Com isso, a Inteligência Artificial pode estar atuando a partir do efeito (vigilância maior de bairros de maioria negra em busca de suspeitos, que é o que já acontece) e não das causas, entre elas um sistema que ignora as vulnerabilidades sociais do grupo em questão e as condições que levaram alguns de seus membros ao crime.

Isso quando o sistema digital não é, em si, racista. Nos Estados Unidos, um programa desenvolvido para identificar possíveis reincidências criminais e usado em tribunais de parte do país age de modo racista, como mostrou um levantamento feito pela agência de notícias ProPublica. Os jornalistas analisaram dados de 7 mil presos e verificaram que o programa aponta que a chance de cometer novo crime é maior entre negros do que entre brancos. A vida real, contudo, contradiz o programa: dos negros classificados como de ”alto risco”, 44,9% não reincidiram, índice que cai para 23,5% nos casos de brancos. Enquanto isso, 28% dos negros que receberam o rótulo de ”baixo risco” social voltaram a cometer crimes. O número é de 47,7% quando se tratava de réus brancos.
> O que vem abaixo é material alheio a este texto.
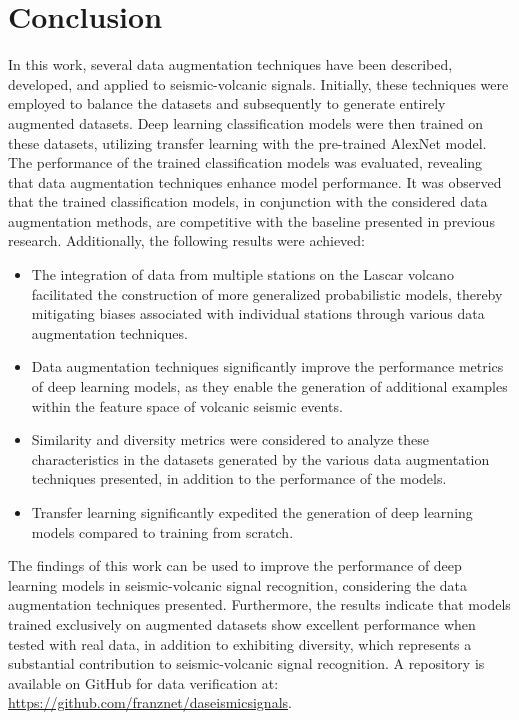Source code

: \documentclass[journal]{IEEEtran}
\begin{document}
\section{Conclusion}\label{conclusion}
In this work, several data augmentation techniques have been described, developed, and applied to seismic-volcanic signals. Initially, these techniques were employed to balance the datasets and subsequently to generate entirely augmented datasets. Deep learning classification models were then trained on these datasets, utilizing transfer learning with the pre-trained AlexNet model.
The performance of the trained classification models was evaluated, revealing that data augmentation techniques enhance model performance.
It was observed that the trained classification models, in conjunction with the considered data augmentation methods, are competitive with the baseline presented in previous research. Additionally, the following results were achieved:
\begin{itemize} 
\item The integration of data from multiple stations on the Lascar volcano facilitated the construction of more generalized probabilistic models, thereby mitigating biases associated with individual stations through various data augmentation techniques.
\item Data augmentation techniques significantly improve the performance metrics of deep learning models, as they enable the generation of additional examples within the feature space of volcanic seismic events.
\item Similarity and diversity metrics were considered to analyze these characteristics in the datasets generated by the various data augmentation techniques presented, in addition to the performance of the models.
\item Transfer learning significantly expedited the generation of deep learning models compared to training from scratch. 
\end{itemize}
The findings of this work can be used to improve the performance of deep learning models in seismic-volcanic signal recognition, considering the data augmentation techniques presented. Furthermore, the results indicate that models trained exclusively on augmented datasets show excellent performance when tested with real data, in addition to exhibiting diversity, which represents a substantial contribution to seismic-volcanic signal recognition.
A repository is available on GitHub for data verification at: \href{https://github.com/franznet/daseismicsignals}{\color{blue}https://github.com/franznet/daseismicsignals}.
\end{document}
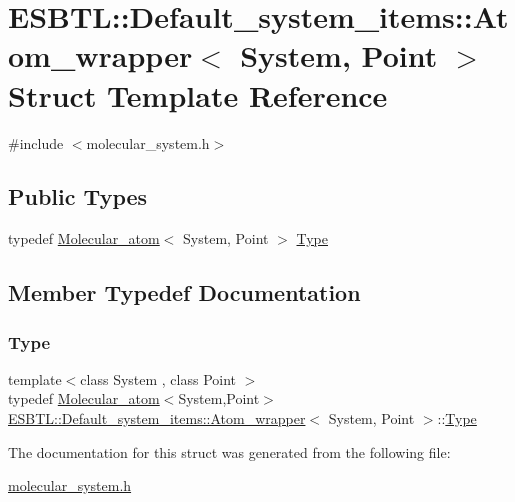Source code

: \hypertarget{structESBTL_1_1Default__system__items_1_1Atom__wrapper}{}\section{E\+S\+B\+TL\+:\+:Default\+\_\+system\+\_\+items\+:\+:Atom\+\_\+wrapper$<$ System, Point $>$ Struct Template Reference}
\label{structESBTL_1_1Default__system__items_1_1Atom__wrapper}


{\ttfamily \#include $<$molecular\+\_\+system.\+h$>$}

\subsection*{Public Types}
\begin{DoxyCompactItemize}
\item 
typedef \hyperlink{classESBTL_1_1Molecular__atom}{Molecular\+\_\+atom}$<$ System, Point $>$ \hyperlink{structESBTL_1_1Default__system__items_1_1Atom__wrapper_a8b4149ac17f0fec6f837ec3ac5d225f8}{Type}
\end{DoxyCompactItemize}


\subsection{Member Typedef Documentation}
\mbox{\label{structESBTL_1_1Default__system__items_1_1Atom__wrapper_a8b4149ac17f0fec6f837ec3ac5d225f8}} 
\subsubsection{\texorpdfstring{Type}{Type}}
{\footnotesize\ttfamily template$<$class System , class Point $>$ \\
typedef \hyperlink{classESBTL_1_1Molecular__atom}{Molecular\+\_\+atom}$<$System,Point$>$ \hyperlink{structESBTL_1_1Default__system__items_1_1Atom__wrapper}{E\+S\+B\+T\+L\+::\+Default\+\_\+system\+\_\+items\+::\+Atom\+\_\+wrapper}$<$ System, Point $>$\+::\hyperlink{structESBTL_1_1Default__system__items_1_1Atom__wrapper_a8b4149ac17f0fec6f837ec3ac5d225f8}{Type}}



The documentation for this struct was generated from the following file\+:\begin{DoxyCompactItemize}
\item 
\hyperlink{molecular__system_8h}{molecular\+\_\+system.\+h}\end{DoxyCompactItemize}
Isso somado ao aprofundamento da violação da privacidade, a programas que permitem reconhecimento facial e à utilização de modelos matemáticos, podemos construir uma sociedade semelhante à do filme Minority Report, protagonizado por Tom Cruise, em que crimes são impedidos e os envolvidos presos preventivamente.

Mas, nela, negros pobres seria sistematicamente mais punidos porque o sistema obedeceria às ordens dadas por brancos ricos, em um processo feito à sua imagem e semelhança.

A partir do momento em que redes complexas usam bases de dados existentes, já programadas com nosso racismo, mas também xenofobia, homofobia, transfobia, enfim, para desenvolver-se, pode-se esperar que ela vai reproduzir essas práticas.

Um sinal do que seria isso aconteceu quando a Microsoft foi forçada a desativar um chat bot projetado por ela, para conversar com usuários no Twitter, acionado por inteligência artificial. Como ele aprendia a partir das trocas na rede, acabou por dar declarações racistas.

Uma sociedade em que inteligência artificial seja usada para organizar a vida cotidiana baseada em como nossa sociedade é hoje, mas sem mediação humana, pode apenas aprofundar a crueldade com a qual tratamos os grupos que tem seus direitos sistematicamente excluídos e são alvo do ódio e da intolerância. Normalmente, negros e pobres.

Antes dos avanços em Inteligência Artificial criarem qualquer ser digital supremo, consciente de si mesmo e com desejos totalitários, ela vai mudar a vida de muita gente. Para melhor e para pior, pois a culpa não é da tecnologia, mas do uso que os humanos fazem dela.

Se não fizermos esse debate, que parece coisa de filme, mas é real e está em nosso dia a dia, corremos o risco de elevar o nosso racismo a um novo grau de perversidade. Do qual será difícil sair.